= DATA FOR ANALYSIS =
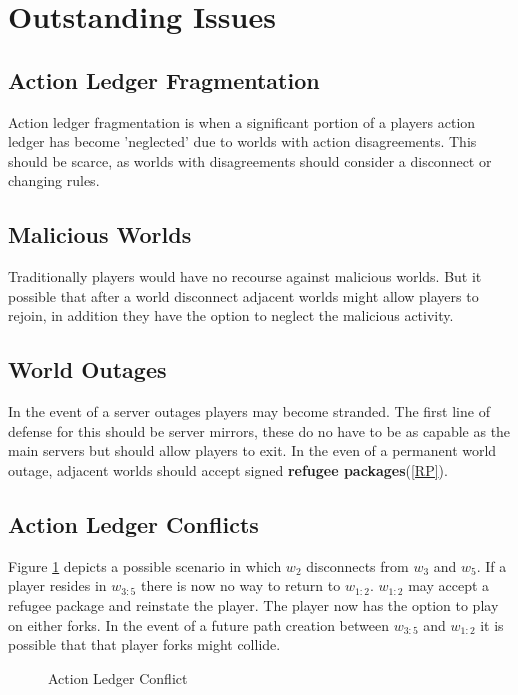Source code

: \documentclass[runningheads,a4paper]{llncs}
\newcommand*{\StrikeThruDistance}{0.15cm}%
\newcommand*{\StrikeThru}{\StrikeThruDistance,\StrikeThruDistance}%
\begin{document}
\section{Outstanding Issues}
\subsection{Action Ledger Fragmentation}
\label{ALF}
Action ledger fragmentation is when a significant portion of a players action ledger has become 'neglected' due to worlds with action disagreements. This should be scarce, as worlds with disagreements should consider a disconnect or changing rules.

\subsection{Malicious Worlds}
Traditionally players would have no recourse against malicious worlds. But it possible that after a world disconnect adjacent worlds might allow players to rejoin, in addition they have the option to neglect the malicious activity.

\subsection{World Outages}
\label{WO}
In the event of a server outages players may become stranded. The first line of defense for this should be server mirrors, these do no have to be as capable as the main servers but should allow players to exit. In the even of a permanent world outage, adjacent worlds should accept signed \textbf{refugee packages}(\ref{RP}).

\subsection{Action Ledger Conflicts}
\label{ALC}
Figure \ref{fALC} depicts a possible scenario in which $w_2$ disconnects from $w_3$ and $w_5$. If a player resides in $w_{3:5}$ there is now no way to return to $w_{1:2}$. $w_{1:2}$ may accept a refugee package and reinstate the player. The player now has the option to play on either forks. In the event of a future path creation between $w_{3:5}$ and $w_{1:2}$
it is possible that that player forks might collide.

\begin{figure}
\caption{Action Ledger Conflict}
\label{fALC}
\begin{center}
\end{center}
\end{figure}
\end{document}
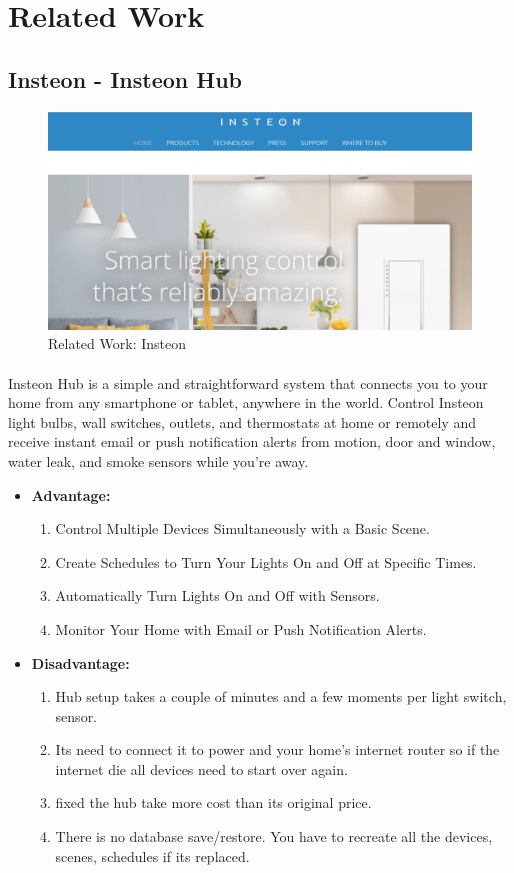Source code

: \documentclass[12pt, oneside, a4paper]{book}
\newcommand\boldcolor[1]{\textcolor{bold}{\textbf{#1}}}
\begin{document}
			
		\newpage	
		\section{Related Work}
		\subsection{Insteon - Insteon Hub}
		\begin{figure}[H]
  			\caption{Related Work: Insteon}
			\includegraphics[width=\linewidth]{img/insteon.png}
		\end{figure}
		\paragraph{}Insteon Hub is a simple and straightforward system that connects you to your home from any smartphone or tablet, anywhere in the world. Control Insteon light bulbs, wall switches, outlets, and thermostats at home or remotely and receive instant email or push notification alerts from motion, door and window, water leak, and smoke sensors while you’re away\cite{insteon}.
		\begin{itemize}
		\item \boldcolor{Advantage:}
			\begin{enumerate}
				\item Control Multiple Devices Simultaneously with a Basic Scene.
				\item Create Schedules to Turn Your Lights On and Off at Specific Times.
				\item Automatically Turn Lights On and Off with Sensors.
				\item Monitor Your Home with Email or Push Notification Alerts.
			\end{enumerate}
		\item \boldcolor{Disadvantage:} 
			\begin{enumerate}
				\item Hub setup takes a couple of minutes and a few moments per light switch, sensor.
				\item Its need to connect it to power and your home's internet router so if the internet die all devices need to start over again. 
				\item fixed the hub take more cost than its original price.
				\item There is no database save/restore. You have to recreate all the devices, scenes, schedules if its replaced.
			\end{enumerate}
		\end{itemize}
		\newpage	
\end{document}
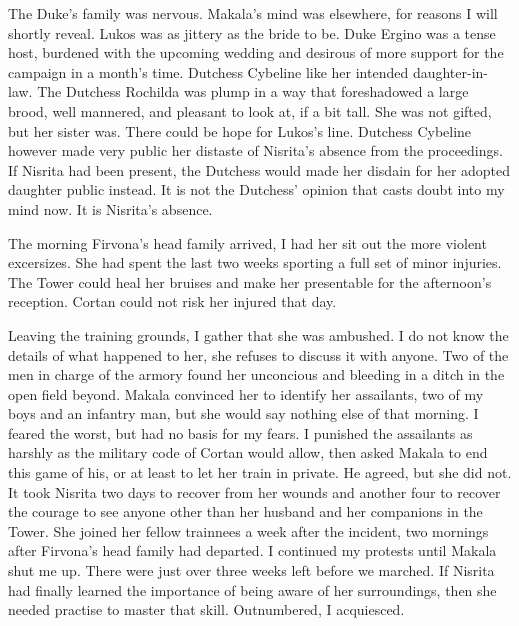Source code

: \documentclass{article}
\begin{document}
The Duke's family was nervous. Makala's mind was elsewhere, for reasons I will shortly reveal. Lukos was as jittery as the bride to be. Duke Ergino was a tense host, burdened with the upcoming wedding and desirous of more support for the campaign in a month's time. Dutchess Cybeline like her intended daughter-in-law. The Dutchess Rochilda was plump in a way that foreshadowed a large brood, well mannered, and pleasant to look at, if a bit tall. She was not gifted, but her sister was. There could be hope for Lukos's line. Dutchess Cybeline however made very public her distaste of Nisrita's absence from the proceedings. If Nisrita had been present, the Dutchess would made her disdain for her adopted daughter public instead. It is not the Dutchess' opinion that casts doubt into my mind now. It is Nisrita's absence. 

The morning Firvona's head family arrived, I had her sit out the more violent excersizes. She had spent the last two weeks sporting a full set of minor injuries. The Tower could heal her bruises and make her presentable for the afternoon's reception. Cortan could not risk her injured that day. 

Leaving the training grounds, I gather that she was ambushed. I do not know the details of what happened to her, she refuses to discuss it with anyone. Two of the men in charge of the armory found her unconcious and bleeding in a ditch in the open field beyond. Makala convinced her to identify her assailants, two of my boys and an infantry man, but she would say nothing else of that morning. I feared the worst, but had no basis for my fears. I punished the assailants as harshly as the military code of Cortan would allow, then asked Makala to end this game of his, or at least to let her train in private. He agreed, but she did not. It took Nisrita two days to recover from her wounds and another four to recover the courage to see anyone other than her husband and her companions in the Tower. She joined her fellow trainnees a week after the incident, two mornings after Firvona's head family had departed. I continued my protests until Makala shut me up. There were just over three weeks left before we marched. If Nisrita had finally learned the importance of being aware of her surroundings, then she needed practise to master that skill. Outnumbered, I acquiesced.
\end{document}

= WORK TO COMPLETE =
Each line of the records above that includes the string "fALC" should be counted. Report the total alone.

= EXERCISE RESULT =
2